Religion wasn't the only thing to transform Wales. Soon, industry was growing at a pace never before seen anywhere in the world. Coal mines were dug into the ground, copper and tin plate industries expanded, and ironworks grew to meet the demand for tram and rail lines. The tramways spread across South Wales to move the people into work and the goods that they were producing to market. By 1840, South Wales was mining 4.5 million tonnes of coal a year. About three million tonnes were used locally: the majority of this went into the local iron works, while the rest was exported - leading to the building of a massive dock in Cardiff.[3] Between 1850 and the start of World War I, the population of Wales more than doubled from approximately 1.1 million to approximately 2.5 million, with workers flocking in from other parts of Wales and all over the British Isles. Wales' agricultural workers shrank to number as heavy industry called. By the start of the war, Wales was exporting thirty-six million tonnes of coal annually. During this period, Wales was turned from an almost forgotten backwater on the world stage to an important financial power. This new wealth helped to fund museums, a national university and a string of new libraries.
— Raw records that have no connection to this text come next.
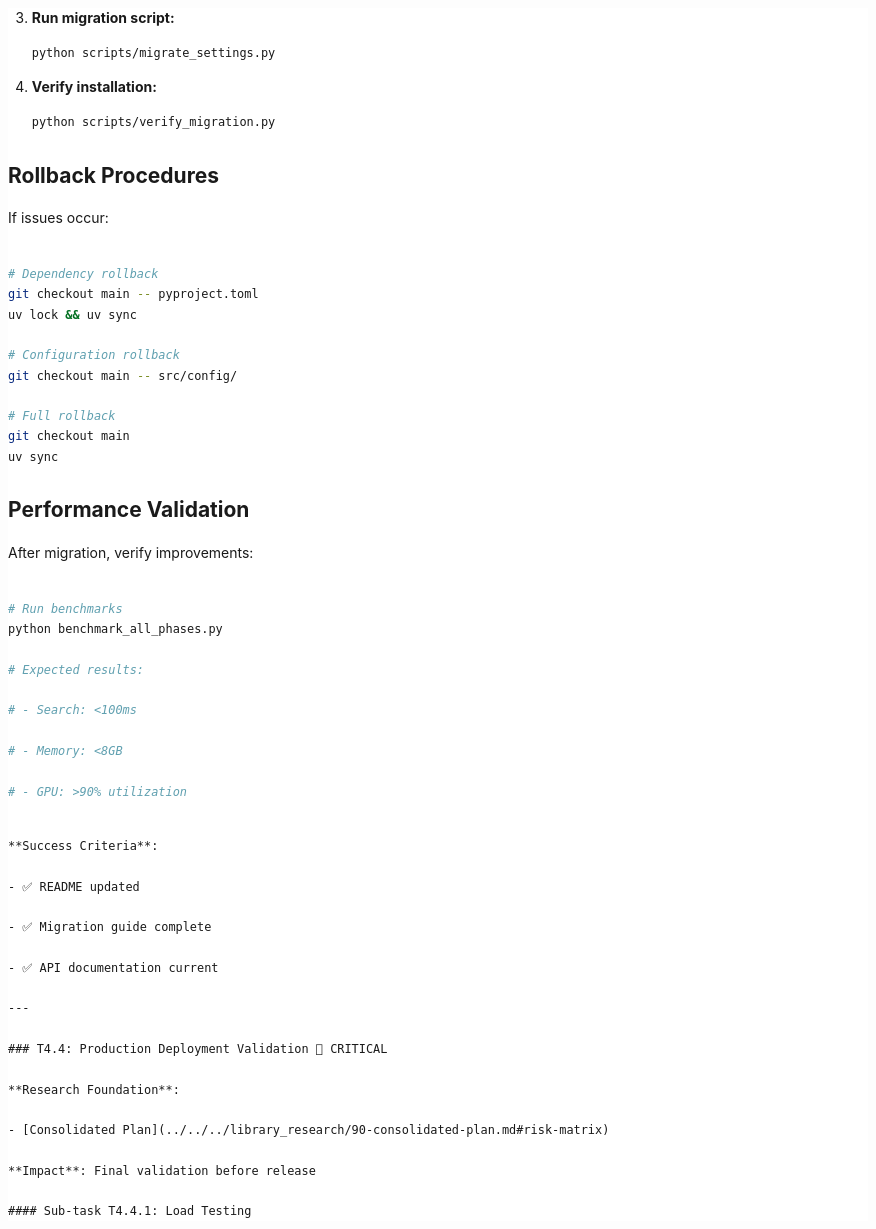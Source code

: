 3. **Run migration script:**
   ```bash
   python scripts/migrate_settings.py
   ```

4. **Verify installation:**
   ```bash
   python scripts/verify_migration.py
   ```

## Rollback Procedures

If issues occur:

```bash

# Dependency rollback
git checkout main -- pyproject.toml
uv lock && uv sync

# Configuration rollback
git checkout main -- src/config/

# Full rollback
git checkout main
uv sync
```

## Performance Validation

After migration, verify improvements:

```bash

# Run benchmarks
python benchmark_all_phases.py

# Expected results:

# - Search: <100ms

# - Memory: <8GB

# - GPU: >90% utilization
```
```

**Success Criteria**:

- ✅ README updated

- ✅ Migration guide complete

- ✅ API documentation current

---

### T4.4: Production Deployment Validation 🔴 CRITICAL

**Research Foundation**:

- [Consolidated Plan](../../../library_research/90-consolidated-plan.md#risk-matrix)

**Impact**: Final validation before release

#### Sub-task T4.4.1: Load Testing
```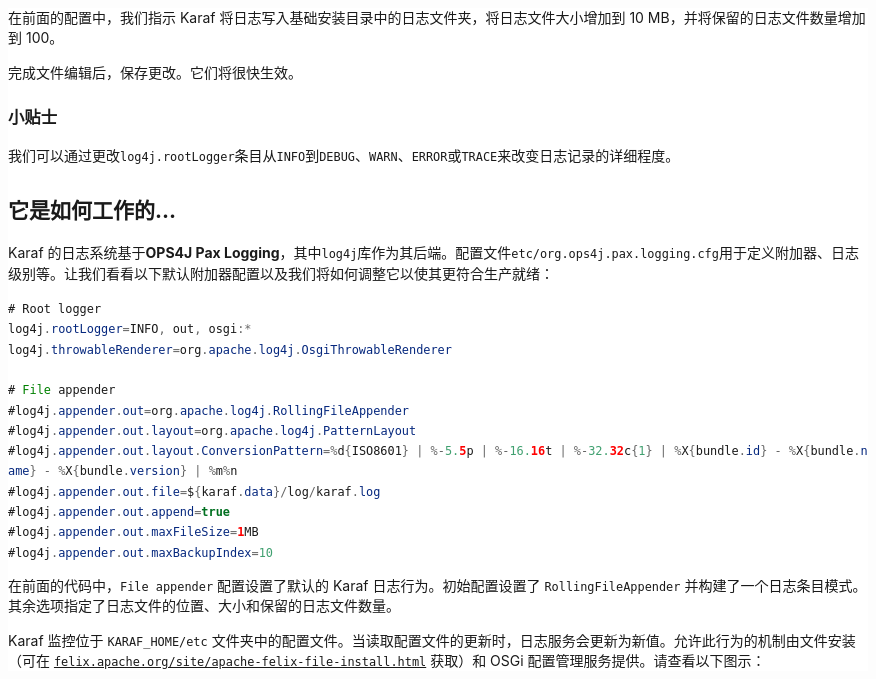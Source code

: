 在前面的配置中，我们指示 Karaf 将日志写入基础安装目录中的日志文件夹，将日志文件大小增加到 10 MB，并将保留的日志文件数量增加到 100。

完成文件编辑后，保存更改。它们将很快生效。

### 小贴士

我们可以通过更改`log4j.rootLogger`条目从`INFO`到`DEBUG`、`WARN`、`ERROR`或`TRACE`来改变日志记录的详细程度。

## 它是如何工作的…

Karaf 的日志系统基于**OPS4J Pax Logging**，其中`log4j`库作为其后端。配置文件`etc/org.ops4j.pax.logging.cfg`用于定义附加器、日志级别等。让我们看看以下默认附加器配置以及我们将如何调整它以使其更符合生产就绪：

```java
# Root logger
log4j.rootLogger=INFO, out, osgi:*
log4j.throwableRenderer=org.apache.log4j.OsgiThrowableRenderer

# File appender
#log4j.appender.out=org.apache.log4j.RollingFileAppender
#log4j.appender.out.layout=org.apache.log4j.PatternLayout
#log4j.appender.out.layout.ConversionPattern=%d{ISO8601} | %-5.5p | %-16.16t | %-32.32c{1} | %X{bundle.id} - %X{bundle.name} - %X{bundle.version} | %m%n
#log4j.appender.out.file=${karaf.data}/log/karaf.log
#log4j.appender.out.append=true
#log4j.appender.out.maxFileSize=1MB
#log4j.appender.out.maxBackupIndex=10
```

在前面的代码中，`File appender` 配置设置了默认的 Karaf 日志行为。初始配置设置了 `RollingFileAppender` 并构建了一个日志条目模式。其余选项指定了日志文件的位置、大小和保留的日志文件数量。

Karaf 监控位于 `KARAF_HOME/etc` 文件夹中的配置文件。当读取配置文件的更新时，日志服务会更新为新值。允许此行为的机制由文件安装（可在 [`felix.apache.org/site/apache-felix-file-install.html`](http://felix.apache.org/site/apache-felix-file-install.html) 获取）和 OSGi 配置管理服务提供。请查看以下图示：
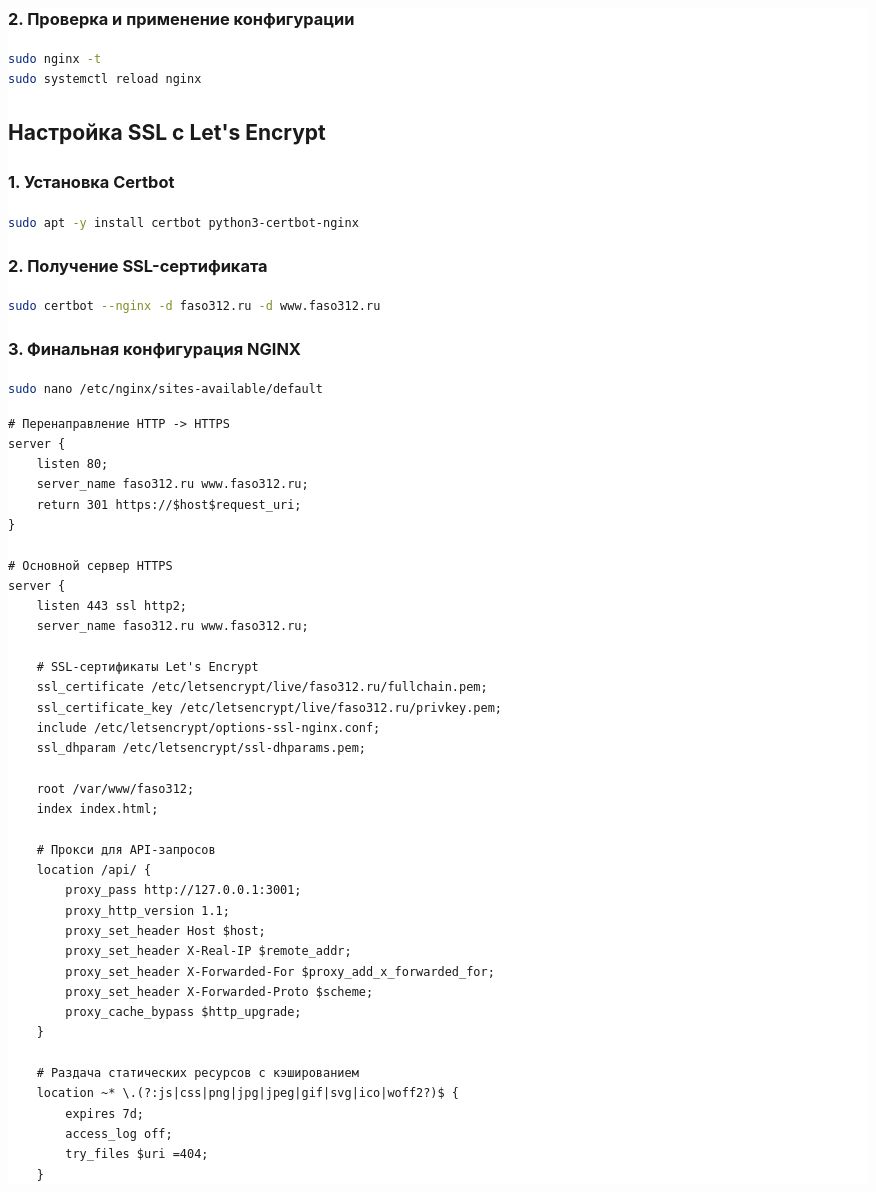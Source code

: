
 ```nginx
```

### 2. Проверка и применение конфигурации
```bash
sudo nginx -t
sudo systemctl reload nginx
```

## Настройка SSL с Let's Encrypt

### 1. Установка Certbot
```bash
sudo apt -y install certbot python3-certbot-nginx
```

### 2. Получение SSL-сертификата
```bash
sudo certbot --nginx -d faso312.ru -d www.faso312.ru
```

### 3. Финальная конфигурация NGINX
```bash
sudo nano /etc/nginx/sites-available/default
```

```nginx
# Перенаправление HTTP -> HTTPS
server {
    listen 80;
    server_name faso312.ru www.faso312.ru;
    return 301 https://$host$request_uri;
}

# Основной сервер HTTPS
server {
    listen 443 ssl http2;
    server_name faso312.ru www.faso312.ru;

    # SSL-сертификаты Let's Encrypt
    ssl_certificate /etc/letsencrypt/live/faso312.ru/fullchain.pem;
    ssl_certificate_key /etc/letsencrypt/live/faso312.ru/privkey.pem;
    include /etc/letsencrypt/options-ssl-nginx.conf;
    ssl_dhparam /etc/letsencrypt/ssl-dhparams.pem;

    root /var/www/faso312;
    index index.html;

    # Прокси для API-запросов
    location /api/ {
        proxy_pass http://127.0.0.1:3001;
        proxy_http_version 1.1;
        proxy_set_header Host $host;
        proxy_set_header X-Real-IP $remote_addr;
        proxy_set_header X-Forwarded-For $proxy_add_x_forwarded_for;
        proxy_set_header X-Forwarded-Proto $scheme;
        proxy_cache_bypass $http_upgrade;
    }

    # Раздача статических ресурсов с кэшированием
    location ~* \.(?:js|css|png|jpg|jpeg|gif|svg|ico|woff2?)$ {
        expires 7d;
        access_log off;
        try_files $uri =404;
    }
```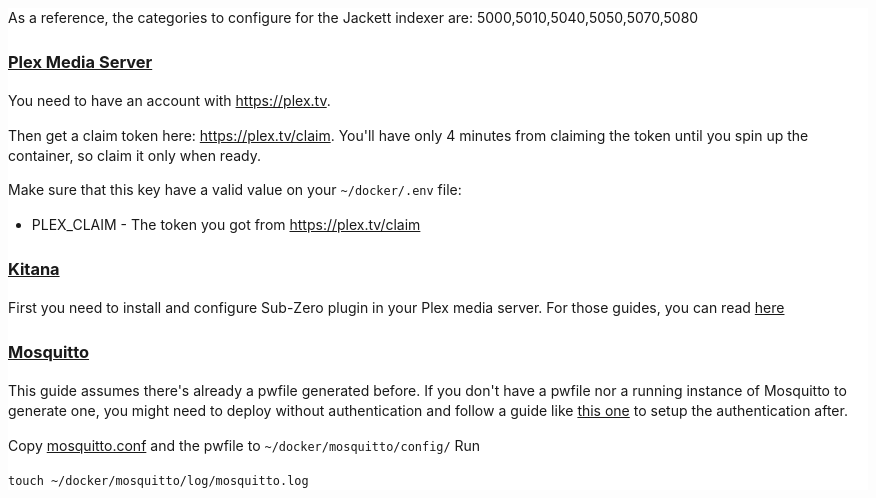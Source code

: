 As a reference, the categories to configure for the Jackett indexer are:
5000,5010,5040,5050,5070,5080

### [Plex Media Server](https://plex.tv)
You need to have an account with https://plex.tv. 

Then get a claim token here: https://plex.tv/claim. You'll have only 4 minutes from claiming the token until you spin up the container, so claim it only when ready.

Make sure that this key have a valid value on your `~/docker/.env` file:
- PLEX_CLAIM - The token you got from https://plex.tv/claim

### [Kitana](https://github.com/pannal/Kitana)
First you need to install and configure Sub-Zero plugin in your Plex media server. For those guides, you can read [here](https://github.com/pannal/Sub-Zero.bundle/wiki)

### [Mosquitto](https://mosquitto.org/)
This guide assumes there's already a pwfile generated before. If you don't have a pwfile nor a running instance of Mosquitto to generate one, you might need to deploy without authentication and follow a guide like [this one](http://www.steves-internet-guide.com/mqtt-username-password-example/) to setup the authentication after.

Copy [mosquitto.conf](../main_server/docker/mosquitto/mosquitto.conf) and the pwfile to `~/docker/mosquitto/config/` 
Run
```
touch ~/docker/mosquitto/log/mosquitto.log
```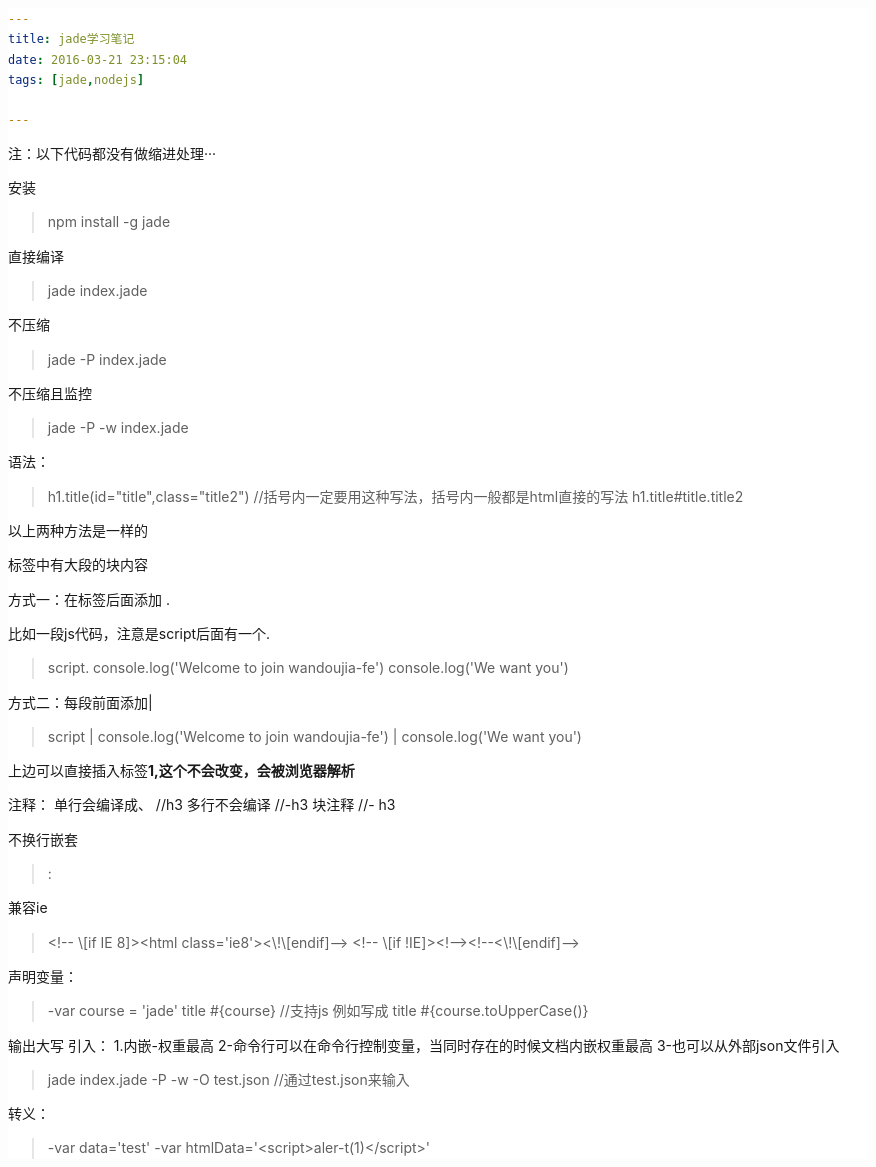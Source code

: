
 ```yaml
---
title: jade学习笔记
date: 2016-03-21 23:15:04
tags: [jade,nodejs]

---
```

注：以下代码都没有做缩进处理···

安装
<blockquote>npm install -g jade</blockquote>
直接编译
<blockquote>jade index.jade</blockquote>
不压缩
<blockquote>jade -P index.jade</blockquote>
不压缩且监控
<blockquote>jade -P -w index.jade</blockquote>
语法：
<blockquote>h1.title(id="title",class="title2") //括号内一定要用这种写法，括号内一般都是html直接的写法
h1.title#title.title2</blockquote>
以上两种方法是一样的

标签中有大段的块内容

方式一：在标签后面添加 .

比如一段js代码，注意是script后面有一个.
<blockquote>script.
console.log('Welcome to join wandoujia-fe')
console.log('We want you')</blockquote>
方式二：每段前面添加|
<blockquote>script
| console.log('Welcome to join wandoujia-fe')
| console.log('We want you')</blockquote>
上边可以直接插入标签<strong>1<strong>,这个不会改变，会被浏览器解析</strong></strong>

注释：
单行会编译成、 //h3
多行不会编译 //-h3
块注释 //-
h3

不换行嵌套
<blockquote>:</blockquote>
兼容ie
<blockquote>
 &lt;!-- \[if IE 8]&gt;&lt;html class='ie8'&gt;&lt;\!\[endif]--&gt;
&lt;!-- \[if !IE]&gt;&lt;!--&gt;&lt;!--&lt;\!\[endif]--&gt;</blockquote>
声明变量：
<blockquote>-var course = 'jade'
title #{course}
//支持js 例如写成
title #{course.toUpperCase()}</blockquote>
输出大写
引入：
1.内嵌-权重最高
2-命令行可以在命令行控制变量，当同时存在的时候文档内嵌权重最高
3-也可以从外部json文件引入
<blockquote>jade index.jade -P -w -O test.json //通过test.json来输入</blockquote>
转义：
<blockquote>-var data='test'
-var htmlData='&lt;script&gt;aler-t(1)&lt;/script&gt;'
'Libraries gave us power.' Nicky Wire wrote the words. James Dean Bradfield sang the words. I sat in Blackwood library thinking about the words. On a Tuesday afternoon the library was pretty quiet. A couple of pensioners browsed the new novels, and another was slumped asleep on one of the chairs. I looked for some in-depth local history but could find little. To make matters worse, the photocopier was out of toner and I had to write out everything by hand. The ordering of new supplies seemed to be the highlight of the afternoon for the staff. The building was smaller than I'd imagined, nestled at the end of the shops on the High Street. I thought about all the trips Richey Edwards made here while he was growing up and I realised that I was still closer to the beginning than the end. Prior to the building of the Sirhowy Tramroad, which opened in 1805, there was not a single building in what is now known as Blackwood. A chap called John Moggridge from Wiltshire settled in the area and eventually owned 450 acres of land, on which he built cottages with one eighth of an acre each of land and rented them out at the equivalent of eight pence a year. This social experiment gave local people some advantages but also made a bundle of cash for Moggridge.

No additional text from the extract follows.